Help us not to be uncaring with one another, and to eliminate the discord and conflict that exists in the world around us.
Lord Jesus, you said, "Blessed are those who mourn, for they shall be comforted."
Let us not be impatient due to our own burdens and unconcerned about the burdens of others.
Lord Jesus, you said, "Blessed are those who hunger and thirst for justice, for they shall be filled."
Make us thirst for you, the fountain of all holiness, and actively spread your Word in our lives and in the society in which we live.
Lord Jesus, you said, "Blessed are the merciful, for they shall receive mercy."
Grant that we may be quick to forgive and slow to condemn.
Lord Jesus, you said, "Blessed are the pure of heart, for they shall see God."
Free us from our harmful desires and fix our eyes on You. Lord Jesus, you said, "Blessed are the peacemakers, for they shall be called children of God."
Help us to make peace in our families, in our country, and in the world. Lord Jesus, you said, "Blessed are those who are persecuted for the sake of justice, for the kingdom of heaven in theirs."
Make us willing to suffer for the sake of right rather than to practice injustice; and do not let us discriminate against our neighbour. Amen
Consider the Beatitudes as a gift from Jesus. Jesus delivered them upon the mountain facing the Sea of Galilee to give us, his followers, not a masterpiece of literature, but a mirror that reflects the Cross of Calvary when we are overwhelmed by suffering and the lack of understanding.
Contemplating the Beatitudes we acquire a heart able to see them embodied in the poor, in the non-violent, in persecuted Christians, in the gentleness of the simple-hearted, in the tears of the sorrowful, in the hunger of the mistreated, in the forgiveness offered by the person who strives not to retaliate.
The Beatitudes are real. We discover them every time we are concerned for our neighbour rather than ourselves.
Rise up from your sleep, the Kingdom of God is present and among us. The Kingdom of God is evolving and has a face: the countenance of the poor, the eyes of the wo/man asking for your kindness, like Lazarus looking for the scraps that fell from the rich man’s table.
The “world” might not understand this, but we Christians are searchers of ‘pearls’: we look for the Beatitudes hidden in the silent sighs of those who are disillusioned and need a reason to live: Blessed are you who have lost the meaning of life for whatever reason, for you are worth our attention, you deserve to know your Saviour!

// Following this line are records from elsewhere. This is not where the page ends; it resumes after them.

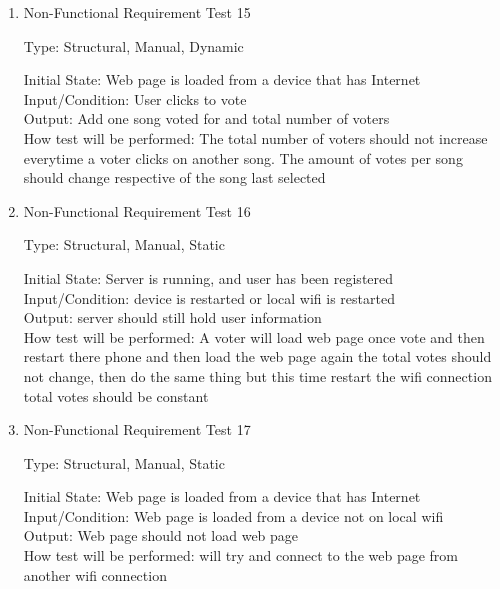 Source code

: \documentclass[12pt, titlepage]{article}
\begin{document}
\begin{enumerate}


\item{Non-Functional Requirement Test 15\\}

Type: Structural, Manual, Dynamic
					
Initial State: Web page is loaded from a device that has Internet \\
					
Input/Condition: User clicks to vote \\
					
Output: Add one song voted for and total number of voters \\
					
How test will be performed: The total number of voters should not increase everytime a voter clicks
on another song. The amount of votes per song should change respective of the song last selected\\


\item{Non-Functional Requirement Test 16\\}

Type: Structural, Manual, Static
					
Initial State: Server is running, and user has been registered \\
					
Input/Condition: device is restarted or local wifi is restarted \\
					
Output: server should still hold user information \\
					
How test will be performed: A voter will load web page once vote and then restart there phone
and then load the web page again the total votes should not change, then do the same thing
but this time restart the wifi connection total votes should be constant \\
\item{Non-Functional Requirement Test 17\\}

Type: Structural, Manual, Static
					
Initial State: Web page is loaded from a device that has Internet \\
					
Input/Condition: Web page is loaded from a device not on local wifi \\
					
Output: Web page should not load web page \\
					
How test will be performed: will try and connect to the web page from another wifi connection \\
\end{enumerate}
\end{document}
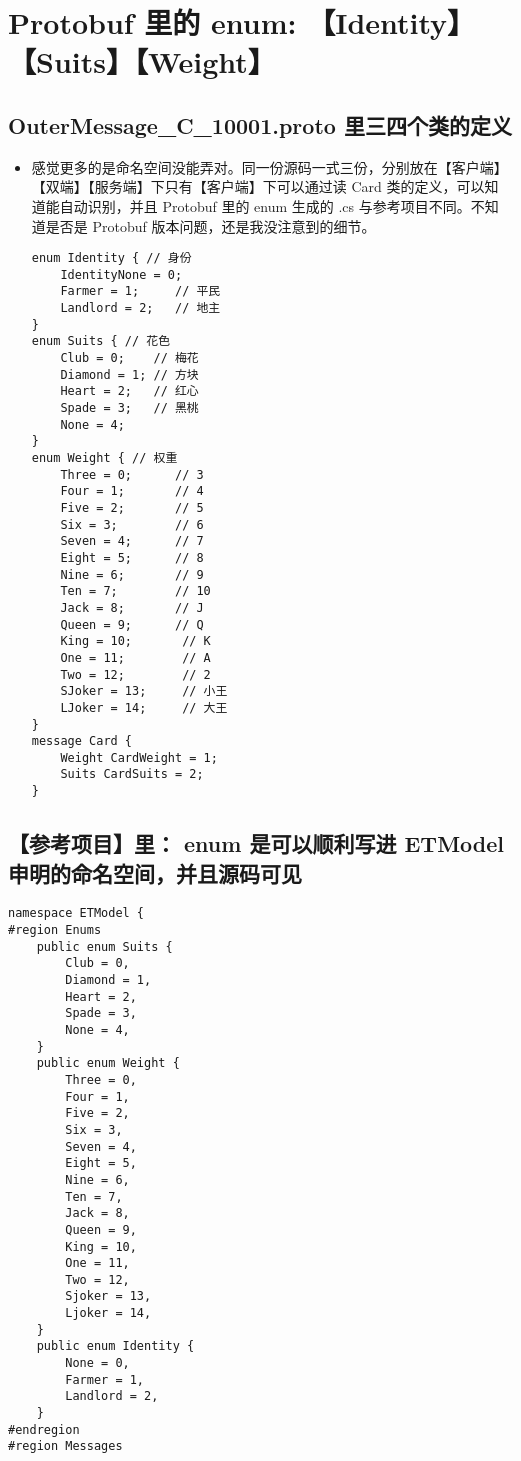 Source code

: \documentclass[9pt, b5paper]{article}
\begin{document}
\section{Protobuf 里的 enum: 【Identity】【Suits】【Weight】}
\label{sec-5}
\subsection{OuterMessage\_C\_10001.proto 里三四个类的定义}
\label{sec-5-1}
\begin{itemize}
\item 感觉更多的是命名空间没能弄对。同一份源码一式三份，分别放在【客户端】【双端】【服务端】下只有【客户端】下可以通过读 Card 类的定义，可以知道能自动识别，并且 Protobuf 里的 enum 生成的 .cs 与参考项目不同。不知道是否是 Protobuf 版本问题，还是我没注意到的细节。
\begin{verbatim}
enum Identity { // 身份
    IdentityNone = 0;
    Farmer = 1;     // 平民
    Landlord = 2;   // 地主
}
enum Suits { // 花色
    Club = 0;    // 梅花
    Diamond = 1; // 方块
    Heart = 2;   // 红心
    Spade = 3;   // 黑桃
    None = 4;
}
enum Weight { // 权重
    Three = 0;      // 3
    Four = 1;       // 4
    Five = 2;       // 5
    Six = 3;        // 6
    Seven = 4;      // 7
    Eight = 5;      // 8
    Nine = 6;       // 9
    Ten = 7;        // 10
    Jack = 8;       // J
    Queen = 9;      // Q
    King = 10;       // K
    One = 11;        // A
    Two = 12;        // 2
    SJoker = 13;     // 小王
    LJoker = 14;     // 大王
}
message Card {
    Weight CardWeight = 1;
    Suits CardSuits = 2;
}
\end{verbatim}
\end{itemize}
\subsection{【参考项目】里： enum 是可以顺利写进 ETModel 申明的命名空间，并且源码可见}
\label{sec-5-2}
\begin{verbatim}
namespace ETModel {
#region Enums
    public enum Suits {
        Club = 0,
        Diamond = 1,
        Heart = 2,
        Spade = 3,
        None = 4,
    }
    public enum Weight {
        Three = 0,
        Four = 1,
        Five = 2,
        Six = 3,
        Seven = 4,
        Eight = 5,
        Nine = 6,
        Ten = 7,
        Jack = 8,
        Queen = 9,
        King = 10,
        One = 11,
        Two = 12,
        Sjoker = 13,
        Ljoker = 14,
    }
    public enum Identity {
        None = 0,
        Farmer = 1,
        Landlord = 2,
    }
#endregion
#region Messages
\end{verbatim}
\end{document}
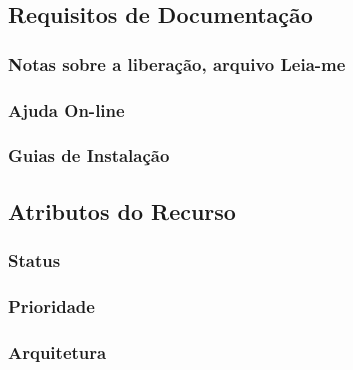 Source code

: \subsection{Requisitos de Documentação}

\subsubsection{	Notas sobre a liberação, arquivo Leia-me}

\subsubsection{Ajuda On-line}

\subsubsection{Guias de Instalação}

\subsection{Atributos do Recurso}

\subsubsection{Status}

\subsubsection{Prioridade}

\subsubsection{Arquitetura} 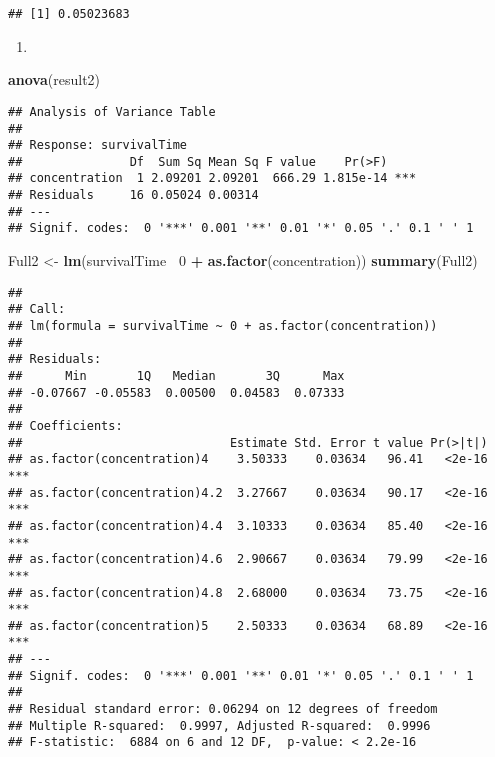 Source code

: \documentclass[
]{article}
\newenvironment{Shaded}{\begin{snugshade}}{\end{snugshade}}
\newcommand{\DecValTok}[1]{\textcolor[rgb]{0.00,0.00,0.81}{#1}}
\newcommand{\KeywordTok}[1]{\textcolor[rgb]{0.13,0.29,0.53}{\textbf{#1}}}
\newcommand{\NormalTok}[1]{#1}
\newcommand{\OperatorTok}[1]{\textcolor[rgb]{0.81,0.36,0.00}{\textbf{#1}}}
\newcommand{\StringTok}[1]{\textcolor[rgb]{0.31,0.60,0.02}{#1}}
\begin{document}
\begin{verbatim}
## [1] 0.05023683
\end{verbatim}

\begin{enumerate}
\def\labelenumi{(\roman{enumi})}
\item
\end{enumerate}

\begin{Shaded}
\begin{Highlighting}[]
\KeywordTok{anova}\NormalTok{(result2)}
\end{Highlighting}
\end{Shaded}

\begin{verbatim}
## Analysis of Variance Table
## 
## Response: survivalTime
##               Df  Sum Sq Mean Sq F value    Pr(>F)    
## concentration  1 2.09201 2.09201  666.29 1.815e-14 ***
## Residuals     16 0.05024 0.00314                      
## ---
## Signif. codes:  0 '***' 0.001 '**' 0.01 '*' 0.05 '.' 0.1 ' ' 1
\end{verbatim}

\begin{Shaded}
\begin{Highlighting}[]
\NormalTok{Full2 <-}\StringTok{ }\KeywordTok{lm}\NormalTok{(survivalTime}\OperatorTok{~}\StringTok{ }\DecValTok{0} \OperatorTok{+}\StringTok{ }\KeywordTok{as.factor}\NormalTok{(concentration))}
\KeywordTok{summary}\NormalTok{(Full2)}
\end{Highlighting}
\end{Shaded}

\begin{verbatim}
## 
## Call:
## lm(formula = survivalTime ~ 0 + as.factor(concentration))
## 
## Residuals:
##      Min       1Q   Median       3Q      Max 
## -0.07667 -0.05583  0.00500  0.04583  0.07333 
## 
## Coefficients:
##                             Estimate Std. Error t value Pr(>|t|)    
## as.factor(concentration)4    3.50333    0.03634   96.41   <2e-16 ***
## as.factor(concentration)4.2  3.27667    0.03634   90.17   <2e-16 ***
## as.factor(concentration)4.4  3.10333    0.03634   85.40   <2e-16 ***
## as.factor(concentration)4.6  2.90667    0.03634   79.99   <2e-16 ***
## as.factor(concentration)4.8  2.68000    0.03634   73.75   <2e-16 ***
## as.factor(concentration)5    2.50333    0.03634   68.89   <2e-16 ***
## ---
## Signif. codes:  0 '***' 0.001 '**' 0.01 '*' 0.05 '.' 0.1 ' ' 1
## 
## Residual standard error: 0.06294 on 12 degrees of freedom
## Multiple R-squared:  0.9997, Adjusted R-squared:  0.9996 
## F-statistic:  6884 on 6 and 12 DF,  p-value: < 2.2e-16
\end{verbatim}
\end{document}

 Exodus 19: 16-17: “On the morning of the third day there was thunder and lightning, as well as a thick cloud on the mountain, and a blast of a trumpet so loud that all the people who were in the camp trembled. 17 Moses brought the people out of the camp to meet God. They took their stand at the foot of the mountain.”  Matthew 7: 28-29: “Now when Jesus had finished saying these things, the crowds were astounded at his teaching, for he taught them as one having authority, and not as their scribes.”  Psalm 41:4: “As for me, I said, ‘O Lord, be gracious to me; heal me, for I have sinned against you.’” Psalm 145:5: “Happy are those whose help is the God of Jacob, whose hope is in the Lord their God.” Sirach. 31:8: “Blessed is the rich person who is found blameless, and who does not go after gold.”  Psalm 137:8-9: “O daughter Babylon, you devastator! Happy shall they be who pay you back what you have done to us! Happy shall they be who take your little ones and dash them against the rock!.”  The Church built on the Mount of the Beatitudes, close to the Sea of Galilee where Jesus delivered his Sermon, is an octagonal shrine with eight windows, one in each wall.  Proverbs 6:9: “How long will you lie there, O lazybones? When will you rise from your sleep?”